━━━ SUPPLIED MATERIAL

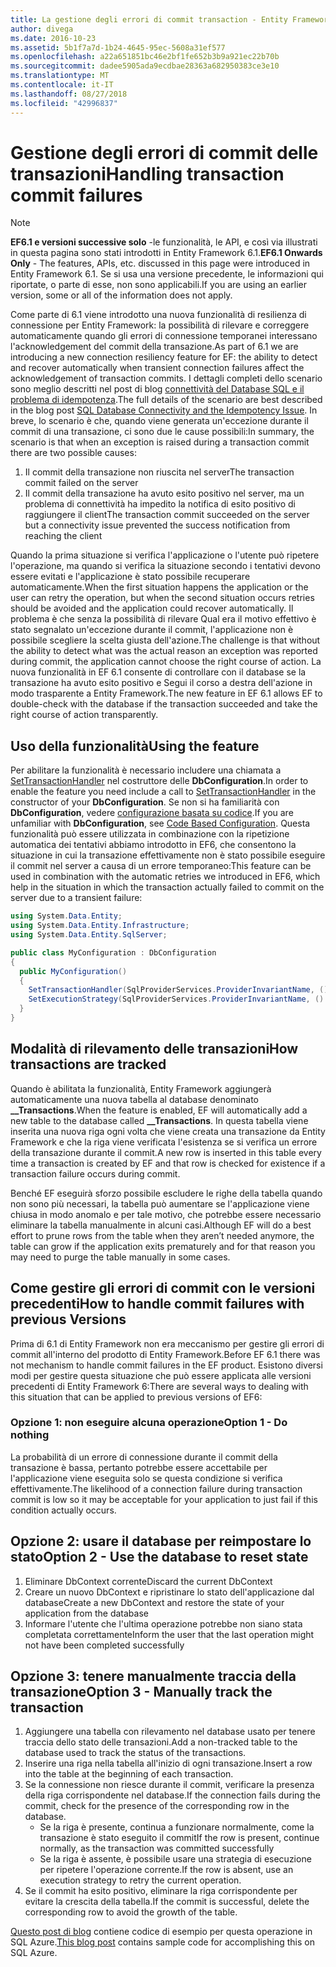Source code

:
 ```yaml
---
title: La gestione degli errori di commit transaction - Entity Framework 6
author: divega
ms.date: 2016-10-23
ms.assetid: 5b1f7a7d-1b24-4645-95ec-5608a31ef577
ms.openlocfilehash: a22a651851bc46e2bf1fe652b3b9a921ec22b70b
ms.sourcegitcommit: dadee5905ada9ecdbae28363a682950383ce3e10
ms.translationtype: MT
ms.contentlocale: it-IT
ms.lasthandoff: 08/27/2018
ms.locfileid: "42996837"
---
```

# <a name="handling-transaction-commit-failures"></a><span data-ttu-id="b7aff-102">Gestione degli errori di commit delle transazioni</span><span class="sxs-lookup"><span data-stu-id="b7aff-102">Handling transaction commit failures</span></span>
> [!NOTE]
> <span data-ttu-id="b7aff-103">**EF6.1 e versioni successive solo** -le funzionalità, le API, e così via illustrati in questa pagina sono stati introdotti in Entity Framework 6.1.</span><span class="sxs-lookup"><span data-stu-id="b7aff-103">**EF6.1 Onwards Only** - The features, APIs, etc. discussed in this page were introduced in Entity Framework 6.1.</span></span> <span data-ttu-id="b7aff-104">Se si usa una versione precedente, le informazioni qui riportate, o parte di esse, non sono applicabili.</span><span class="sxs-lookup"><span data-stu-id="b7aff-104">If you are using an earlier version, some or all of the information does not apply.</span></span>  

<span data-ttu-id="b7aff-105">Come parte di 6.1 viene introdotto una nuova funzionalità di resilienza di connessione per Entity Framework: la possibilità di rilevare e correggere automaticamente quando gli errori di connessione temporanei interessano l'acknowledgement del commit della transazione.</span><span class="sxs-lookup"><span data-stu-id="b7aff-105">As part of 6.1 we are introducing a new connection resiliency feature for EF: the ability to detect and recover automatically when transient connection failures affect the acknowledgement of transaction commits.</span></span> <span data-ttu-id="b7aff-106">I dettagli completi dello scenario sono meglio descritti nel post di blog [connettività del Database SQL e il problema di idempotenza](http://blogs.msdn.com/b/adonet/archive/2013/03/11/sql-database-connectivity-and-the-idempotency-issue.aspx).</span><span class="sxs-lookup"><span data-stu-id="b7aff-106">The full details of the scenario are best described in the blog post [SQL Database Connectivity and the Idempotency Issue](http://blogs.msdn.com/b/adonet/archive/2013/03/11/sql-database-connectivity-and-the-idempotency-issue.aspx).</span></span>  <span data-ttu-id="b7aff-107">In breve, lo scenario è che, quando viene generata un'eccezione durante il commit di una transazione, ci sono due le cause possibili:</span><span class="sxs-lookup"><span data-stu-id="b7aff-107">In summary, the scenario is that when an exception is raised during a transaction commit there are two possible causes:</span></span>  

1. <span data-ttu-id="b7aff-108">Il commit della transazione non riuscita nel server</span><span class="sxs-lookup"><span data-stu-id="b7aff-108">The transaction commit failed on the server</span></span>
2. <span data-ttu-id="b7aff-109">Il commit della transazione ha avuto esito positivo nel server, ma un problema di connettività ha impedito la notifica di esito positivo di raggiungere il client</span><span class="sxs-lookup"><span data-stu-id="b7aff-109">The transaction commit succeeded on the server but a connectivity issue prevented the success notification from reaching the client</span></span>  

<span data-ttu-id="b7aff-110">Quando la prima situazione si verifica l'applicazione o l'utente può ripetere l'operazione, ma quando si verifica la situazione secondo i tentativi devono essere evitati e l'applicazione è stato possibile recuperare automaticamente.</span><span class="sxs-lookup"><span data-stu-id="b7aff-110">When the first situation happens the application or the user can retry the operation, but when the second situation occurs retries should be avoided and the application could recover automatically.</span></span> <span data-ttu-id="b7aff-111">Il problema è che senza la possibilità di rilevare Qual era il motivo effettivo è stato segnalato un'eccezione durante il commit, l'applicazione non è possibile scegliere la scelta giusta dell'azione.</span><span class="sxs-lookup"><span data-stu-id="b7aff-111">The challenge is that without the ability to detect what was the actual reason an exception was reported during commit, the application cannot choose the right course of action.</span></span> <span data-ttu-id="b7aff-112">La nuova funzionalità in EF 6.1 consente di controllare con il database se la transazione ha avuto esito positivo e Segui il corso a destra dell'azione in modo trasparente a Entity Framework.</span><span class="sxs-lookup"><span data-stu-id="b7aff-112">The new feature in EF 6.1 allows EF to double-check with the database if the transaction succeeded and take the right course of action transparently.</span></span>  

## <a name="using-the-feature"></a><span data-ttu-id="b7aff-113">Uso della funzionalità</span><span class="sxs-lookup"><span data-stu-id="b7aff-113">Using the feature</span></span>  

<span data-ttu-id="b7aff-114">Per abilitare la funzionalità è necessario includere una chiamata a [SetTransactionHandler](https://msdn.microsoft.com/library/system.data.entity.dbconfiguration.setdefaulttransactionhandler.aspx) nel costruttore delle **DbConfiguration**.</span><span class="sxs-lookup"><span data-stu-id="b7aff-114">In order to enable the feature you need include a call to [SetTransactionHandler](https://msdn.microsoft.com/library/system.data.entity.dbconfiguration.setdefaulttransactionhandler.aspx) in the constructor of your **DbConfiguration**.</span></span> <span data-ttu-id="b7aff-115">Se non si ha familiarità con **DbConfiguration**, vedere [configurazione basata su codice](~/ef6/fundamentals/configuring/code-based.md).</span><span class="sxs-lookup"><span data-stu-id="b7aff-115">If you are unfamiliar with **DbConfiguration**, see [Code Based Configuration](~/ef6/fundamentals/configuring/code-based.md).</span></span> <span data-ttu-id="b7aff-116">Questa funzionalità può essere utilizzata in combinazione con la ripetizione automatica dei tentativi abbiamo introdotto in EF6, che consentono la situazione in cui la transazione effettivamente non è stato possibile eseguire il commit nel server a causa di un errore temporaneo:</span><span class="sxs-lookup"><span data-stu-id="b7aff-116">This feature can be used in combination with the automatic retries we introduced in EF6, which help in the situation in which the transaction actually failed to commit on the server due to a transient failure:</span></span>  

``` csharp
using System.Data.Entity;
using System.Data.Entity.Infrastructure;
using System.Data.Entity.SqlServer;

public class MyConfiguration : DbConfiguration  
{
  public MyConfiguration()  
  {  
    SetTransactionHandler(SqlProviderServices.ProviderInvariantName, () => new CommitFailureHandler());  
    SetExecutionStrategy(SqlProviderServices.ProviderInvariantName, () => new SqlAzureExecutionStrategy());  
  }  
}
```  

## <a name="how-transactions-are-tracked"></a><span data-ttu-id="b7aff-117">Modalità di rilevamento delle transazioni</span><span class="sxs-lookup"><span data-stu-id="b7aff-117">How transactions are tracked</span></span>  

<span data-ttu-id="b7aff-118">Quando è abilitata la funzionalità, Entity Framework aggiungerà automaticamente una nuova tabella al database denominato **__Transactions**.</span><span class="sxs-lookup"><span data-stu-id="b7aff-118">When the feature is enabled, EF will automatically add a new table to the database called **__Transactions**.</span></span> <span data-ttu-id="b7aff-119">In questa tabella viene inserita una nuova riga ogni volta che viene creata una transazione da Entity Framework e che la riga viene verificata l'esistenza se si verifica un errore della transazione durante il commit.</span><span class="sxs-lookup"><span data-stu-id="b7aff-119">A new row is inserted in this table every time a transaction is created by EF and that row is checked for existence if a transaction failure occurs during commit.</span></span>  

<span data-ttu-id="b7aff-120">Benché EF eseguirà sforzo possibile escludere le righe della tabella quando non sono più necessari, la tabella può aumentare se l'applicazione viene chiusa in modo anomalo e per tale motivo, che potrebbe essere necessario eliminare la tabella manualmente in alcuni casi.</span><span class="sxs-lookup"><span data-stu-id="b7aff-120">Although EF will do a best effort to prune rows from the table when they aren’t needed anymore, the table can grow if the application exits prematurely and for that reason you may need to purge the table manually in some cases.</span></span>  

## <a name="how-to-handle-commit-failures-with-previous-versions"></a><span data-ttu-id="b7aff-121">Come gestire gli errori di commit con le versioni precedenti</span><span class="sxs-lookup"><span data-stu-id="b7aff-121">How to handle commit failures with previous Versions</span></span>

<span data-ttu-id="b7aff-122">Prima di 6.1 di Entity Framework non era meccanismo per gestire gli errori di commit all'interno del prodotto di Entity Framework.</span><span class="sxs-lookup"><span data-stu-id="b7aff-122">Before EF 6.1 there was not mechanism to handle commit failures in the EF product.</span></span> <span data-ttu-id="b7aff-123">Esistono diversi modi per gestire questa situazione che può essere applicata alle versioni precedenti di Entity Framework 6:</span><span class="sxs-lookup"><span data-stu-id="b7aff-123">There are several ways to dealing with this situation that can be applied to previous versions of EF6:</span></span>  

### <a name="option-1---do-nothing"></a><span data-ttu-id="b7aff-124">Opzione 1: non eseguire alcuna operazione</span><span class="sxs-lookup"><span data-stu-id="b7aff-124">Option 1 - Do nothing</span></span>  

<span data-ttu-id="b7aff-125">La probabilità di un errore di connessione durante il commit della transazione è bassa, pertanto potrebbe essere accettabile per l'applicazione viene eseguita solo se questa condizione si verifica effettivamente.</span><span class="sxs-lookup"><span data-stu-id="b7aff-125">The likelihood of a connection failure during transaction commit is low so it may be acceptable for your application to just fail if this condition actually occurs.</span></span>  

## <a name="option-2---use-the-database-to-reset-state"></a><span data-ttu-id="b7aff-126">Opzione 2: usare il database per reimpostare lo stato</span><span class="sxs-lookup"><span data-stu-id="b7aff-126">Option 2 - Use the database to reset state</span></span>  

1. <span data-ttu-id="b7aff-127">Eliminare DbContext corrente</span><span class="sxs-lookup"><span data-stu-id="b7aff-127">Discard the current DbContext</span></span>  
2. <span data-ttu-id="b7aff-128">Creare un nuovo DbContext e ripristinare lo stato dell'applicazione dal database</span><span class="sxs-lookup"><span data-stu-id="b7aff-128">Create a new DbContext and restore the state of your application from the database</span></span>  
3. <span data-ttu-id="b7aff-129">Informare l'utente che l'ultima operazione potrebbe non siano stata completata correttamente</span><span class="sxs-lookup"><span data-stu-id="b7aff-129">Inform the user that the last operation might not have been completed successfully</span></span>  

## <a name="option-3---manually-track-the-transaction"></a><span data-ttu-id="b7aff-130">Opzione 3: tenere manualmente traccia della transazione</span><span class="sxs-lookup"><span data-stu-id="b7aff-130">Option 3 - Manually track the transaction</span></span>  

1. <span data-ttu-id="b7aff-131">Aggiungere una tabella con rilevamento nel database usato per tenere traccia dello stato delle transazioni.</span><span class="sxs-lookup"><span data-stu-id="b7aff-131">Add a non-tracked table to the database used to track the status of the transactions.</span></span>  
2. <span data-ttu-id="b7aff-132">Inserire una riga nella tabella all'inizio di ogni transazione.</span><span class="sxs-lookup"><span data-stu-id="b7aff-132">Insert a row into the table at the beginning of each transaction.</span></span>  
3. <span data-ttu-id="b7aff-133">Se la connessione non riesce durante il commit, verificare la presenza della riga corrispondente nel database.</span><span class="sxs-lookup"><span data-stu-id="b7aff-133">If the connection fails during the commit, check for the presence of the corresponding row in the database.</span></span>  
    - <span data-ttu-id="b7aff-134">Se la riga è presente, continua a funzionare normalmente, come la transazione è stato eseguito il commit</span><span class="sxs-lookup"><span data-stu-id="b7aff-134">If the row is present, continue normally, as the transaction was committed successfully</span></span>  
    - <span data-ttu-id="b7aff-135">Se la riga è assente, è possibile usare una strategia di esecuzione per ripetere l'operazione corrente.</span><span class="sxs-lookup"><span data-stu-id="b7aff-135">If the row is absent, use an execution strategy to retry the current operation.</span></span>  
4. <span data-ttu-id="b7aff-136">Se il commit ha esito positivo, eliminare la riga corrispondente per evitare la crescita della tabella.</span><span class="sxs-lookup"><span data-stu-id="b7aff-136">If the commit is successful, delete the corresponding row to avoid the growth of the table.</span></span>  

<span data-ttu-id="b7aff-137">[Questo post di blog](http://blogs.msdn.com/b/adonet/archive/2013/03/11/sql-database-connectivity-and-the-idempotency-issue.aspx) contiene codice di esempio per questa operazione in SQL Azure.</span><span class="sxs-lookup"><span data-stu-id="b7aff-137">[This blog post](http://blogs.msdn.com/b/adonet/archive/2013/03/11/sql-database-connectivity-and-the-idempotency-issue.aspx) contains sample code for accomplishing this on SQL Azure.</span></span>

━━━━━━

The expected output is the exact run of lines from the first line of the material above through the line that contains "does not apply.</span></span>", minus any pictures.

SOLUTION BELOW:
Source code

:
 ```yaml
---
title: La gestione degli errori di commit transaction - Entity Framework 6
author: divega
ms.date: 2016-10-23
ms.assetid: 5b1f7a7d-1b24-4645-95ec-5608a31ef577
ms.openlocfilehash: a22a651851bc46e2bf1fe652b3b9a921ec22b70b
ms.sourcegitcommit: dadee5905ada9ecdbae28363a682950383ce3e10
ms.translationtype: MT
ms.contentlocale: it-IT
ms.lasthandoff: 08/27/2018
ms.locfileid: "42996837"
---
```

# <a name="handling-transaction-commit-failures"></a><span data-ttu-id="b7aff-102">Gestione degli errori di commit delle transazioni</span><span class="sxs-lookup"><span data-stu-id="b7aff-102">Handling transaction commit failures</span></span>
> [!NOTE]
> <span data-ttu-id="b7aff-103">**EF6.1 e versioni successive solo** -le funzionalità, le API, e così via illustrati in questa pagina sono stati introdotti in Entity Framework 6.1.</span><span class="sxs-lookup"><span data-stu-id="b7aff-103">**EF6.1 Onwards Only** - The features, APIs, etc. discussed in this page were introduced in Entity Framework 6.1.</span></span> <span data-ttu-id="b7aff-104">Se si usa una versione precedente, le informazioni qui riportate, o parte di esse, non sono applicabili.</span><span class="sxs-lookup"><span data-stu-id="b7aff-104">If you are using an earlier version, some or all of the information does not apply.</span></span>  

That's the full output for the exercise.